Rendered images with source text
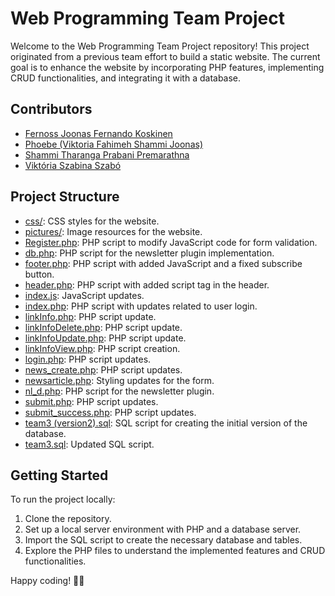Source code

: # Web Programming Team Project

Welcome to the Web Programming Team Project repository! This project originated from a previous team effort to build a static website. The current goal is to enhance the website by incorporating PHP features, implementing CRUD functionalities, and integrating it with a database.

## Contributors

- [Fernoss Joonas Fernando Koskinen](https://github.com/Fernoss)
- [Phoebe (Viktoria Fahimeh Shammi Joonas)](https://github.com/fahimehgholami)
- [Shammi Tharanga Prabani Premarathna](https://github.com/shammi22000)
- [Viktória Szabina Szabó](https://github.com/viktoriaszabo-sz)

## Project Structure

- [css/](./css): CSS styles for the website.
- [pictures/](./pictures): Image resources for the website.
- [Register.php](./Register.php): PHP script to modify JavaScript code for form validation.
- [db.php](./db.php): PHP script for the newsletter plugin implementation.
- [footer.php](./footer.php): PHP script with added JavaScript and a fixed subscribe button.
- [header.php](./header.php): PHP script with added script tag in the header.
- [index.js](./index.js): JavaScript updates.
- [index.php](./index.php): PHP script with updates related to user login.
- [linkInfo.php](./linkInfo.php): PHP script update.
- [linkInfoDelete.php](./linkInfoDelete.php): PHP script update.
- [linkInfoUpdate.php](./linkInfoUpdate.php): PHP script update.
- [linkInfoView.php](./linkInfoView.php): PHP script creation.
- [login.php](./login.php): PHP script updates.
- [news_create.php](./news_create.php): PHP script updates.
- [newsarticle.php](./newsarticle.php): Styling updates for the form.
- [nl_d.php](./nl_d.php): PHP script for the newsletter plugin.
- [submit.php](./submit.php): PHP script updates.
- [submit_success.php](./submit_success.php): PHP script updates.
- [team3 (version2).sql](./team3%20(version2).sql): SQL script for creating the initial version of the database.
- [team3.sql](./team3.sql): Updated SQL script.

## Getting Started

To run the project locally:

1. Clone the repository.
2. Set up a local server environment with PHP and a database server.
3. Import the SQL script to create the necessary database and tables.
4. Explore the PHP files to understand the implemented features and CRUD functionalities.

Happy coding! 🚀🌐
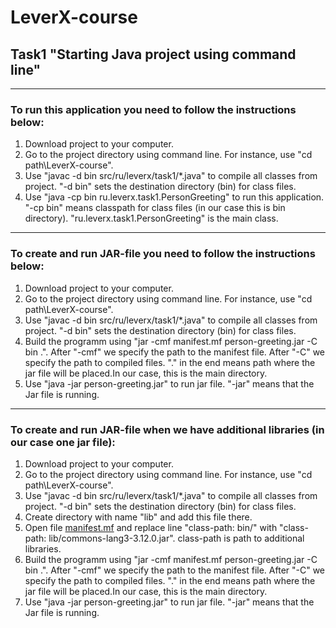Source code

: # LeverX-course
## Task1 "Starting Java project using command line"
---
### To run this application you need to follow the instructions below:
1. Download project to your computer.
2. Go to the project directory using command line. For instance, use "cd path\LeverX-course".
3. Use "javac -d bin src/ru/leverx/task1/*.java" to compile all classes from project. "-d bin" sets the destination directory (bin) for class files.
4. Use "java -cp bin ru.leverx.task1.PersonGreeting" to run this application. "-cp bin" means classpath for class files (in our case this is bin directory). "ru.leverx.task1.PersonGreeting" is the main class.
---
### To create and run JAR-file you need to follow the instructions below:
1. Download project to your computer.
2. Go to the project directory using command line. For instance, use "cd path\LeverX-course".
3. Use "javac -d bin src/ru/leverx/task1/*.java" to compile all classes from project. "-d bin" sets the destination directory (bin) for class files.
4. Build the programm using "jar -cmf manifest.mf person-greeting.jar -C bin .". After "-cmf" we specify the path to the manifest file. After "-C" we specify the path to compiled files. "." in the end means path where the jar file will be placed.In our case, this is the main directory.
5. Use "java -jar person-greeting.jar" to run jar file. "-jar" means that the Jar file is running.
---
### To create and run JAR-file when we have additional libraries (in our case one jar file):
1. Download project to your computer.
2. Go to the project directory using command line. For instance, use "cd path\LeverX-course".
3. Use "javac -d bin src/ru/leverx/task1/*.java" to compile all classes from project. "-d bin" sets the destination directory (bin) for class files.
4. Create directory with name "lib" and add this file there.
5. Open file [manifest.mf](manifest.mf) and replace line "class-path: bin/" with "class-path: lib/commons-lang3-3.12.0.jar". class-path is path to additional libraries.
6. Build the programm using "jar -cmf manifest.mf person-greeting.jar -C bin .". After "-cmf" we specify the path to the manifest file. After "-C" we specify the path to compiled files. "." in the end means path where the jar file will be placed.In our case, this is the main directory.
7. Use "java -jar person-greeting.jar" to run jar file. "-jar" means that the Jar file is running.
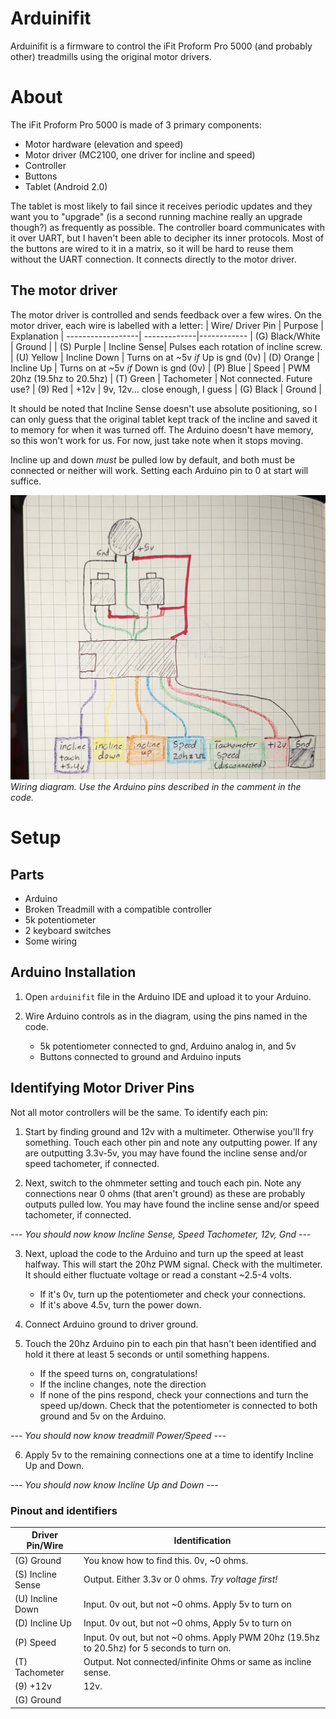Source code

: # Arduinifit
Arduinifit is a firmware to control the iFit Proform Pro 5000 (and probably other) treadmills using the original motor drivers. 

# About
The iFit Proform Pro 5000 is made of 3 primary components:
- Motor hardware (elevation and speed) 
- Motor driver (MC2100, one driver for incline and speed)
- Controller
- Buttons
- Tablet (Android 2.0)

The tablet is most likely to fail since it receives periodic updates and they want you to "upgrade" (is a second running machine really an upgrade though?) as frequently as possible. The controller board communicates with it over UART, but I haven't been able to decipher its inner protocols. Most of the buttons are wired to it in a matrix, so it will be hard to reuse them without the UART connection. It connects directly to the motor driver. 

## The motor driver
The motor driver is controlled and sends feedback over a few wires. On the motor driver, each wire is labelled with a letter: 
| Wire/ Driver Pin          | Purpose      | Explanation
| ------------------| -------------|------------
| (G) Black/White   | Ground       | 
| (S) Purple        | Incline Sense| Pulses each rotation of incline screw.  
| (U) Yellow        | Incline Down | Turns on at ~5v *if* Up is gnd (0v)
| (D) Orange        | Incline Up   | Turns on at ~5v *if* Down is gnd (0v)
| (P) Blue          | Speed        | PWM 20hz (19.5hz to 20.5hz)
| (T) Green         | Tachometer   | Not connected. Future use?
| (9) Red           | +12v         | 9v, 12v... close enough, I guess
| (G) Black         | Ground       | 


It should be noted that Incline Sense doesn't use absolute positioning, so I can only guess that the original tablet kept track of the incline and saved it to memory for when it was turned off. The Arduino doesn't have memory, so this won't work for us. For now, just take note when it stops moving. 

Incline up and down *must* be pulled low by default, and both must be connected or neither will work. Setting each Arduino pin to 0 at start will suffice. 

![sketch of wiring, color accurate](images/wiring.jpg)
*Wiring diagram. Use the Arduino pins described in the comment in the code.*

# Setup
## Parts
- Arduino
- Broken Treadmill with a compatible controller
- 5k potentiometer
- 2 keyboard switches
- Some wiring

## Arduino Installation

1. Open `arduinifit` file in the Arduino IDE and upload it to your Arduino.

2. Wire Arduino controls as in the diagram, using the pins named in the code.
    - 5k potentiometer connected to gnd, Arduino analog in, and 5v
    - Buttons connected to ground and Arduino inputs

## Identifying Motor Driver Pins
Not all motor controllers will be the same. To identify each pin:
1. Start by finding ground and 12v with a multimeter. Otherwise you'll fry something. Touch each other pin and note any outputting power. If any are outputting 3.3v-5v, you may have found the incline sense and/or speed tachometer, if connected.

2. Next, switch to the ohmmeter setting and touch each pin. Note any connections near 0 ohms (that aren't ground) as these are probably outputs pulled low. You may have found the incline sense and/or speed tachometer, if connected. 

*--- You should now know Incline Sense, Speed Tachometer, 12v, Gnd ---*

3. Next, upload the code to the Arduino and turn up the speed at least halfway. This will start the 20hz PWM signal. Check with the multimeter. It should either fluctuate voltage or read a constant ~2.5-4 volts. 
    - If it's 0v, turn up the potentiometer and check your connections. 
    - If it's above 4.5v, turn the power down. 

4. Connect Arduino ground to driver ground. 

5. Touch the 20hz Arduino pin to each pin that hasn't been identified and hold it there at least 5 seconds or until something happens.
    - If the speed turns on, congratulations! 
    - If the incline changes, note the direction
    - If none of the pins respond, check your connections and turn the speed up/down. Check that the potentiometer is connected to both ground and 5v on the Arduino. 

*--- You should now know treadmill Power/Speed ---*

6. Apply 5v to the remaining connections one at a time to identify Incline Up and Down. 

*--- You should now know Incline Up and Down ---*

### Pinout and identifiers

| Driver Pin/Wire  | Identification
| -----------------|---------------
| (G) Ground       | You know how to find this. 0v, ~0 ohms.
| (S) Incline Sense| Output. Either 3.3v or 0 ohms. *Try voltage first!*
| (U) Incline Down | Input. 0v out, but not ~0 ohms. Apply 5v to turn on
| (D) Incline Up   | Input. 0v out, but not ~0 ohms, Apply 5v to turn on
| (P) Speed        | Input. 0v out, but not ~0 ohms. Apply PWM 20hz (19.5hz to 20.5hz) for 5 seconds to turn on.
| (T) Tachometer   | Output. Not connected/infinite Ohms or same as incline sense.
| (9) +12v         | 12v. 
| (G) Ground       |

Assignment
Go through the records above and copy every line holding the word "Open".

Your response
5. Open file [manifest.mf](manifest.mf) and replace line "class-path: bin/" with "class-path: lib/commons-lang3-3.12.0.jar". class-path is path to additional libraries.
1. Open `arduinifit` file in the Arduino IDE and upload it to your Arduino.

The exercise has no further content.